EXERCISE: Given the entries that follow, write out exactly the lines starting at the one containing "Also note the" and ending at the one containing "Button Component Bindings", both ends included, and only those.

(Source texts of formatted documents)

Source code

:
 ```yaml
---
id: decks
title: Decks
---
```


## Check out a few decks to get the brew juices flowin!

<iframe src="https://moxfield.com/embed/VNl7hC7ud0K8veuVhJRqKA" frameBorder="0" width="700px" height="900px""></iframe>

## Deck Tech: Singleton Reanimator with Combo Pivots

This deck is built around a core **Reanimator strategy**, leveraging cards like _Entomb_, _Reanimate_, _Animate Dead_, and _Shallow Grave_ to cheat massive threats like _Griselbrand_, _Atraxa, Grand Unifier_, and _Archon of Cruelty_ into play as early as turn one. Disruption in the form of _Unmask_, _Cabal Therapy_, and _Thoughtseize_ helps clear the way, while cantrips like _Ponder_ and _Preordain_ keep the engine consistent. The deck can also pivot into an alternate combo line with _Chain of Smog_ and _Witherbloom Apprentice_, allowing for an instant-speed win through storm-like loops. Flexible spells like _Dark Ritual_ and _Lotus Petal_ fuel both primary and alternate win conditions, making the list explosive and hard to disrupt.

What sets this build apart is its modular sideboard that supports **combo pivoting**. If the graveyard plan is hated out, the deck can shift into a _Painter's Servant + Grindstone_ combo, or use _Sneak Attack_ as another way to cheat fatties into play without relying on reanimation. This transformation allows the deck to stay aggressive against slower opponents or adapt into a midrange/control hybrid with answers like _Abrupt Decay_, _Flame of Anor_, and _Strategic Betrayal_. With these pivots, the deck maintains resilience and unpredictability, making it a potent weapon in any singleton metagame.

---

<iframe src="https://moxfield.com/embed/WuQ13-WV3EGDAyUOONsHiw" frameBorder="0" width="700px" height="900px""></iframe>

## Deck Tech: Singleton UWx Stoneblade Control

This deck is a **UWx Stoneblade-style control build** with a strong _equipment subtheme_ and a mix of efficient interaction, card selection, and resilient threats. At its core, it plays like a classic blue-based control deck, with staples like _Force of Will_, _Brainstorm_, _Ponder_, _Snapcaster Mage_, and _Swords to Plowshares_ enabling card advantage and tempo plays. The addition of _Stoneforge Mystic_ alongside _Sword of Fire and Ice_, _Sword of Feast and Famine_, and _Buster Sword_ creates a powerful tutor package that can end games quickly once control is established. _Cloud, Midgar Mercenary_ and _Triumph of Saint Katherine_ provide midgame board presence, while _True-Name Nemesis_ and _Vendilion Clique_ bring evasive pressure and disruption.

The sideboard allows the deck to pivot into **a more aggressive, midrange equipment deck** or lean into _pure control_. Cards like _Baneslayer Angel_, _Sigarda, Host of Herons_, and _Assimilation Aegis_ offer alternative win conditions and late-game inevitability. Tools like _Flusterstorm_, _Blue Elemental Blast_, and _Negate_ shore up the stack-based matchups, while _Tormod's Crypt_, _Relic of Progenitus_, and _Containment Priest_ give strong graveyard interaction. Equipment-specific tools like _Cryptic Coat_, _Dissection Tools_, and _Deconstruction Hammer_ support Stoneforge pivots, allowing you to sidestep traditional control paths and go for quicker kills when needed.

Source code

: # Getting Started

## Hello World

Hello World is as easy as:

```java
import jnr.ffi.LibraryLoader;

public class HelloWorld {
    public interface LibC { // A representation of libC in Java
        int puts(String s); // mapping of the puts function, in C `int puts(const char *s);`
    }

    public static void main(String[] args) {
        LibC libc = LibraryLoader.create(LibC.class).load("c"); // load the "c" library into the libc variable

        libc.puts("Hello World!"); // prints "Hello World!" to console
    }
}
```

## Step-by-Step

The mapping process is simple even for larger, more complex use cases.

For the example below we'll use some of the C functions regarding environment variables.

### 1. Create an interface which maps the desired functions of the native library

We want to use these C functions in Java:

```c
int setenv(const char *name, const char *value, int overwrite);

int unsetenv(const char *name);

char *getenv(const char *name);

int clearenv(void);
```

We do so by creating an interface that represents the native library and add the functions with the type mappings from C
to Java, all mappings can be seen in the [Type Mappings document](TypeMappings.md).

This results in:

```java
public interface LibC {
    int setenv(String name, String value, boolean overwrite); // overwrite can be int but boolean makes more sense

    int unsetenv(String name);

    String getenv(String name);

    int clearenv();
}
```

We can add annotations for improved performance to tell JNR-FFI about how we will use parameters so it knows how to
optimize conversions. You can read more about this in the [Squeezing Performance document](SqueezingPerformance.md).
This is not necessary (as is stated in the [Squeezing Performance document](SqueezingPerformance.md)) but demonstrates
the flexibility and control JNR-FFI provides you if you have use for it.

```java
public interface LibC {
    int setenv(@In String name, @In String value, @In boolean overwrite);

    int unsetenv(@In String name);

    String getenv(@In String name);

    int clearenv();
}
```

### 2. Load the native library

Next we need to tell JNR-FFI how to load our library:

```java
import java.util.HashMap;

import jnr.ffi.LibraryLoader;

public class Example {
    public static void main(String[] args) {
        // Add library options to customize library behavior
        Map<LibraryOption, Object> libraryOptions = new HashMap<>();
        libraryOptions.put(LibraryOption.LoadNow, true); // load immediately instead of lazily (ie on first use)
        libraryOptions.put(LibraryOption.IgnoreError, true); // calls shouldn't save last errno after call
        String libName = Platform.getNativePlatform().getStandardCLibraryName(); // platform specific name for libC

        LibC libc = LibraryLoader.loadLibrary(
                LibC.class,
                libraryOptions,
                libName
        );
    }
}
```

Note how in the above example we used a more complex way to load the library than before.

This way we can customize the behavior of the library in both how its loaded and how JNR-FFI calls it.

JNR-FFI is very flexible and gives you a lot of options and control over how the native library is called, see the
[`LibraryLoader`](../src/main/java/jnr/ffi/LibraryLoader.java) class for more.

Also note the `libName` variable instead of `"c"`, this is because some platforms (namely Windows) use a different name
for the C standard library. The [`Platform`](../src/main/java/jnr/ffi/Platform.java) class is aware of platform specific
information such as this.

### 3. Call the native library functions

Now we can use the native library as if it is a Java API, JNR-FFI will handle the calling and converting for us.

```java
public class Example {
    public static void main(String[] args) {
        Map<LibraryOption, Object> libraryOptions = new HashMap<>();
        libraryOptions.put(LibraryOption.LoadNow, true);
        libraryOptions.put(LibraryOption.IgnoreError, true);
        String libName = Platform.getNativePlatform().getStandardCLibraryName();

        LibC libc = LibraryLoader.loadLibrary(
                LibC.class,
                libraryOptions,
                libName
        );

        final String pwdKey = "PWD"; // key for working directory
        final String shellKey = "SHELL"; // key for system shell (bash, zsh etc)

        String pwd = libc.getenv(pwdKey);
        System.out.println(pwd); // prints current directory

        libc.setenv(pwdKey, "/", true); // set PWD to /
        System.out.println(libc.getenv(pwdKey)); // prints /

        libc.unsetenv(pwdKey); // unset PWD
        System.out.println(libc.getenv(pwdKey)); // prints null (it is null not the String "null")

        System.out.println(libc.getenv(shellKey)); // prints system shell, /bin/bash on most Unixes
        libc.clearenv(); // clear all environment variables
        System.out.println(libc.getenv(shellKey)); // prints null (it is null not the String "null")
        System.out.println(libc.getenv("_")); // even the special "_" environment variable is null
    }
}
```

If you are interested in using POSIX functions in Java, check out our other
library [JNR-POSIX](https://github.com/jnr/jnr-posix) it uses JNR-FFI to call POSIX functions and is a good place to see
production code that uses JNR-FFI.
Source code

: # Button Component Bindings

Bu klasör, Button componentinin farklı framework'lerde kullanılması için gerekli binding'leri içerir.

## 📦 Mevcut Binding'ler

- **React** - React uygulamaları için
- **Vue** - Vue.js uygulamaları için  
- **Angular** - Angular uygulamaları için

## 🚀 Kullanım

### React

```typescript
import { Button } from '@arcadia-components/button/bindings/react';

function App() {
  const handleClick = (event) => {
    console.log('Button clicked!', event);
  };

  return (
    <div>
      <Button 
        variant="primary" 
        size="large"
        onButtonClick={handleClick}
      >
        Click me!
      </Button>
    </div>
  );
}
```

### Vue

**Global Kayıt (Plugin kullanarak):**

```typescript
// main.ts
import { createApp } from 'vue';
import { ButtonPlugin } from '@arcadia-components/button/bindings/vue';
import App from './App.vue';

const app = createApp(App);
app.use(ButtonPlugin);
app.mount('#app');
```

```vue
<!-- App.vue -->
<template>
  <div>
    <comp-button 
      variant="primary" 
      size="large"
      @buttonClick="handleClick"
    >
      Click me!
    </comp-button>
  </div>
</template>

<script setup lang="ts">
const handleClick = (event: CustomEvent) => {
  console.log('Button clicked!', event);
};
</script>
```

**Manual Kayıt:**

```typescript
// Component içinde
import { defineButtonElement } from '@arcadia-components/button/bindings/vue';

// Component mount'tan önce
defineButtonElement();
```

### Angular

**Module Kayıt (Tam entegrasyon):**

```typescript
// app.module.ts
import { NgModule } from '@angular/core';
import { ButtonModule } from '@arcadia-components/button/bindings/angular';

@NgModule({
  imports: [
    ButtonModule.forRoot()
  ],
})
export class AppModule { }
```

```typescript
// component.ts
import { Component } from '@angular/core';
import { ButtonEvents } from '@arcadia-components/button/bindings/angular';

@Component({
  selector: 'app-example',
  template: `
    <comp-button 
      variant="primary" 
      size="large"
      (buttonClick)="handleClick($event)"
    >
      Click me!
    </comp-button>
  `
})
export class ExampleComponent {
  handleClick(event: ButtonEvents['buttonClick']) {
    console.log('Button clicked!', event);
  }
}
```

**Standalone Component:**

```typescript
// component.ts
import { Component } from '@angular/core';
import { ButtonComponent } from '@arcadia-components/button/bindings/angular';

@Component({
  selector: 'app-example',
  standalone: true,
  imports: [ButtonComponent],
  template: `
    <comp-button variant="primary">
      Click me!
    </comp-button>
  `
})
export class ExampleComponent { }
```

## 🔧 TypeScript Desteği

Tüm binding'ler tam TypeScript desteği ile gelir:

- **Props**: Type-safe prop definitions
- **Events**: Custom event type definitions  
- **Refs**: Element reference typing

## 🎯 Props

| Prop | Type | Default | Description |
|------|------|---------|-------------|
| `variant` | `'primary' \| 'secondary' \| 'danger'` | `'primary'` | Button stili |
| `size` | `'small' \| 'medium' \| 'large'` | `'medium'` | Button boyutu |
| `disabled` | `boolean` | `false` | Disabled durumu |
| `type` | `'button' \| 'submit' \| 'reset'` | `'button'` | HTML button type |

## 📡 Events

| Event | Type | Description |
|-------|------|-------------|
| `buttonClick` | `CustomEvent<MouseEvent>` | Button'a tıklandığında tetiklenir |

EXERCISE SOLUTION:
Also note the `libName` variable instead of `"c"`, this is because some platforms (namely Windows) use a different name
for the C standard library. The [`Platform`](../src/main/java/jnr/ffi/Platform.java) class is aware of platform specific
information such as this.

### 3. Call the native library functions

Now we can use the native library as if it is a Java API, JNR-FFI will handle the calling and converting for us.

```java
public class Example {
    public static void main(String[] args) {
        Map<LibraryOption, Object> libraryOptions = new HashMap<>();
        libraryOptions.put(LibraryOption.LoadNow, true);
        libraryOptions.put(LibraryOption.IgnoreError, true);
        String libName = Platform.getNativePlatform().getStandardCLibraryName();

        LibC libc = LibraryLoader.loadLibrary(
                LibC.class,
                libraryOptions,
                libName
        );

        final String pwdKey = "PWD"; // key for working directory
        final String shellKey = "SHELL"; // key for system shell (bash, zsh etc)

        String pwd = libc.getenv(pwdKey);
        System.out.println(pwd); // prints current directory

        libc.setenv(pwdKey, "/", true); // set PWD to /
        System.out.println(libc.getenv(pwdKey)); // prints /

        libc.unsetenv(pwdKey); // unset PWD
        System.out.println(libc.getenv(pwdKey)); // prints null (it is null not the String "null")

        System.out.println(libc.getenv(shellKey)); // prints system shell, /bin/bash on most Unixes
        libc.clearenv(); // clear all environment variables
        System.out.println(libc.getenv(shellKey)); // prints null (it is null not the String "null")
        System.out.println(libc.getenv("_")); // even the special "_" environment variable is null
    }
}
```

If you are interested in using POSIX functions in Java, check out our other
library [JNR-POSIX](https://github.com/jnr/jnr-posix) it uses JNR-FFI to call POSIX functions and is a good place to see
production code that uses JNR-FFI.
Source code

: # Button Component Bindings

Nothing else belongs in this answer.